↓
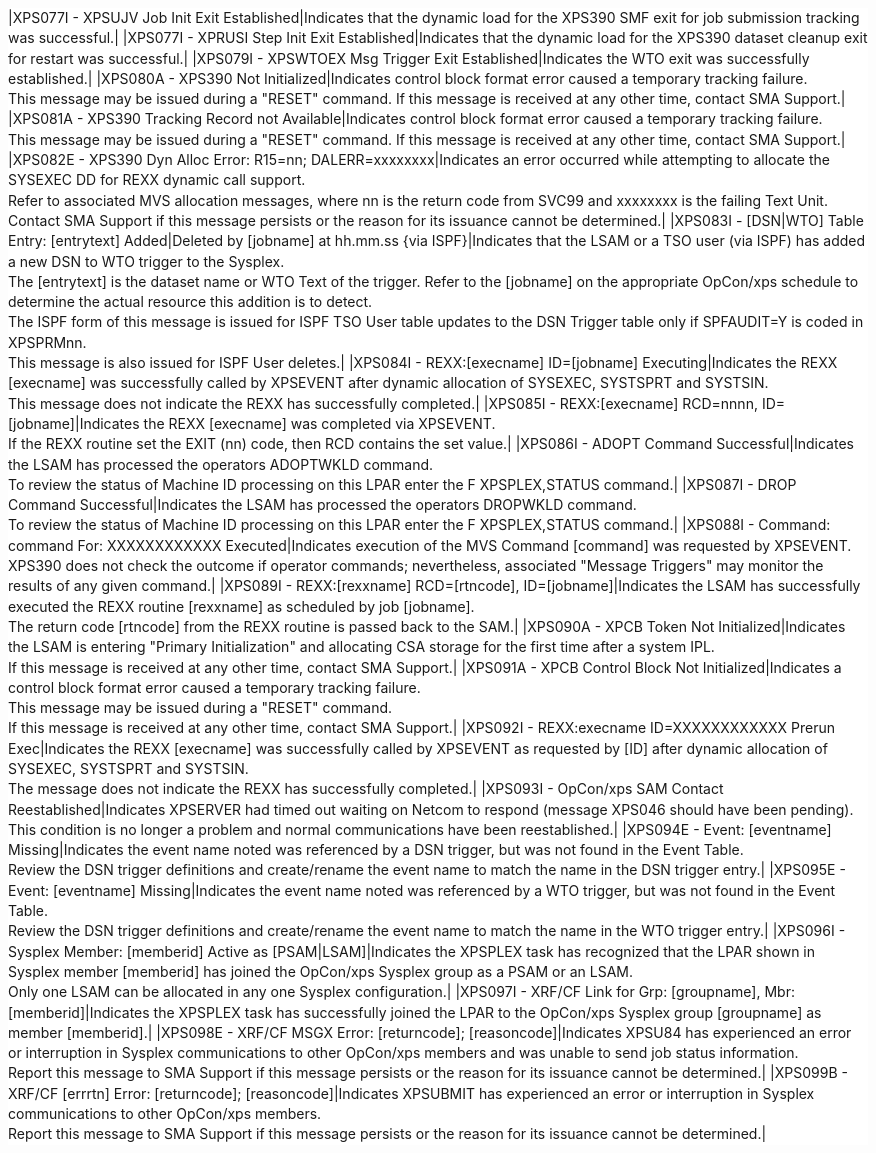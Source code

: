|XPS077I - XPSUJV Job Init Exit Established|Indicates that the dynamic load for the XPS390 SMF exit for job submission tracking was successful.|
|XPS077I - XPRUSI Step Init Exit Established|Indicates that the dynamic load for the XPS390 dataset cleanup exit for restart was successful.|
|XPS079I - XPSWTOEX Msg Trigger Exit Established|Indicates the WTO exit was successfully established.|
|XPS080A - XPS390 Not Initialized|Indicates control block format error caused a temporary tracking failure.<br/>This message may be issued during a "RESET" command. If this message is received at any other time, contact SMA Support.|
|XPS081A - XPS390 Tracking Record not Available|Indicates control block format error caused a temporary tracking failure.<br/>This message may be issued during a "RESET" command. If this message is received at any other time, contact SMA Support.|
|XPS082E - XPS390 Dyn Alloc Error: R15=nn; DALERR=xxxxxxxx|Indicates an error occurred while attempting to allocate the SYSEXEC DD for REXX dynamic call support.<br/>Refer to associated MVS allocation messages, where nn is the return code from SVC99 and xxxxxxxx is the failing Text Unit.<br/>Contact SMA Support if this message persists or the reason for its issuance cannot be determined.|
|XPS083I - [DSN&#124;WTO] Table Entry: [entrytext] Added&#124;Deleted by [jobname] at hh.mm.ss {via ISPF}|Indicates that the LSAM or a TSO user (via ISPF) has added a new DSN to WTO trigger to the Sysplex.<br/>The [entrytext] is the dataset name or WTO Text of the trigger. Refer to the [jobname] on the appropriate OpCon/xps schedule to determine the actual resource this addition is to detect.<br/>The ISPF form of this message is issued for ISPF TSO User table updates to the DSN Trigger table only if SPFAUDIT=Y is coded in XPSPRMnn.<br/>This message is also issued for ISPF User deletes.|
|XPS084I - REXX:[execname] ID=[jobname] Executing|Indicates the REXX [execname] was successfully called by XPSEVENT after dynamic allocation of SYSEXEC, SYSTSPRT and SYSTSIN.<br/>This message does not indicate the REXX has successfully completed.|
|XPS085I - REXX:[execname] RCD=nnnn, ID=[jobname]|Indicates the REXX [execname] was completed via XPSEVENT.<br/>If the REXX routine set the EXIT (nn) code, then RCD contains the set value.|
|XPS086I - ADOPT Command Successful|Indicates the LSAM has processed the operators ADOPTWKLD command.<br/>To review the status of Machine ID processing on this LPAR enter the F XPSPLEX,STATUS command.|
|XPS087I - DROP Command Successful|Indicates the LSAM has processed the operators DROPWKLD command.<br/>To review the status of Machine ID processing on this LPAR enter the F XPSPLEX,STATUS command.|
|XPS088I - Command: command For: XXXXXXXXXXXX Executed|Indicates execution of the MVS Command [command] was requested by XPSEVENT.<br/>XPS390 does not check the outcome if operator commands; nevertheless, associated "Message Triggers" may monitor the results of any given command.|
|XPS089I - REXX:[rexxname] RCD=[rtncode], ID=[jobname]|Indicates the LSAM has successfully executed the REXX routine [rexxname] as scheduled by job [jobname].<br/>The return code [rtncode] from the REXX routine is passed back to the SAM.|
|XPS090A - XPCB Token Not Initialized|Indicates the LSAM is entering "Primary Initialization" and allocating CSA storage for the first time after a system IPL.<br/>If this message is received at any other time, contact SMA Support.|
|XPS091A - XPCB Control Block Not Initialized|Indicates a control block format error caused a temporary tracking failure.<br/>This message may be issued during a "RESET" command.<br/>If this message is received at any other time, contact SMA Support.|
|XPS092I - REXX:execname ID=XXXXXXXXXXXX Prerun Exec|Indicates the REXX [execname] was successfully called by XPSEVENT as requested by [ID] after dynamic allocation of SYSEXEC, SYSTSPRT and SYSTSIN.<br/>The message does not indicate the REXX has successfully completed.|
|XPS093I - OpCon/xps SAM Contact Reestablished|Indicates XPSERVER had timed out waiting on Netcom to respond (message XPS046 should have been pending).<br/>This condition is no longer a problem and normal communications have been reestablished.|
|XPS094E - Event: [eventname] Missing|Indicates the event name noted was referenced by a DSN trigger, but was not found in the Event Table.<br/>Review the DSN trigger definitions and create/rename the event name to match the name in the DSN trigger entry.|
|XPS095E - Event: [eventname] Missing|Indicates the event name noted was referenced by a WTO trigger, but was not found in the Event Table.<br/>Review the DSN trigger definitions and create/rename the event name to match the name in the WTO trigger entry.|
|XPS096I - Sysplex Member: [memberid] Active as [PSAM&#124;LSAM]|Indicates the XPSPLEX task has recognized that the LPAR shown in Sysplex member [memberid] has joined the OpCon/xps Sysplex group as a PSAM or an LSAM.<br/>Only one LSAM can be allocated in any one Sysplex configuration.|
|XPS097I - XRF/CF Link for Grp: [groupname], Mbr: [memberid]|Indicates the XPSPLEX task has successfully joined the LPAR to the OpCon/xps Sysplex group [groupname] as member [memberid].|
|XPS098E - XRF/CF MSGX Error: [returncode]; [reasoncode]|Indicates XPSU84 has experienced an error or interruption in Sysplex communications to other OpCon/xps members and was unable to send job status information.<br/>Report this message to SMA Support if this message persists or the reason for its issuance cannot be determined.|
|XPS099B - XRF/CF [errrtn] Error: [returncode]; [reasoncode]|Indicates XPSUBMIT has experienced an error or interruption in Sysplex communications to other OpCon/xps members.<br/>Report this message to SMA Support if this message persists or the reason for its issuance cannot be determined.|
↑
Verbatim transcription needed, from the opening line of the entries above through the line containing "- XPS390 Dyn"; pictures do not belong in it.

» **Solved problem**:
Source code

:|XPS077I - XPSUJV Job Init Exit Established|Indicates that the dynamic load for the XPS390 SMF exit for job submission tracking was successful.|
|XPS077I - XPRUSI Step Init Exit Established|Indicates that the dynamic load for the XPS390 dataset cleanup exit for restart was successful.|
|XPS079I - XPSWTOEX Msg Trigger Exit Established|Indicates the WTO exit was successfully established.|
|XPS080A - XPS390 Not Initialized|Indicates control block format error caused a temporary tracking failure.<br/>This message may be issued during a "RESET" command. If this message is received at any other time, contact SMA Support.|
|XPS081A - XPS390 Tracking Record not Available|Indicates control block format error caused a temporary tracking failure.<br/>This message may be issued during a "RESET" command. If this message is received at any other time, contact SMA Support.|
|XPS082E - XPS390 Dyn Alloc Error: R15=nn; DALERR=xxxxxxxx|Indicates an error occurred while attempting to allocate the SYSEXEC DD for REXX dynamic call support.<br/>Refer to associated MVS allocation messages, where nn is the return code from SVC99 and xxxxxxxx is the failing Text Unit.<br/>Contact SMA Support if this message persists or the reason for its issuance cannot be determined.|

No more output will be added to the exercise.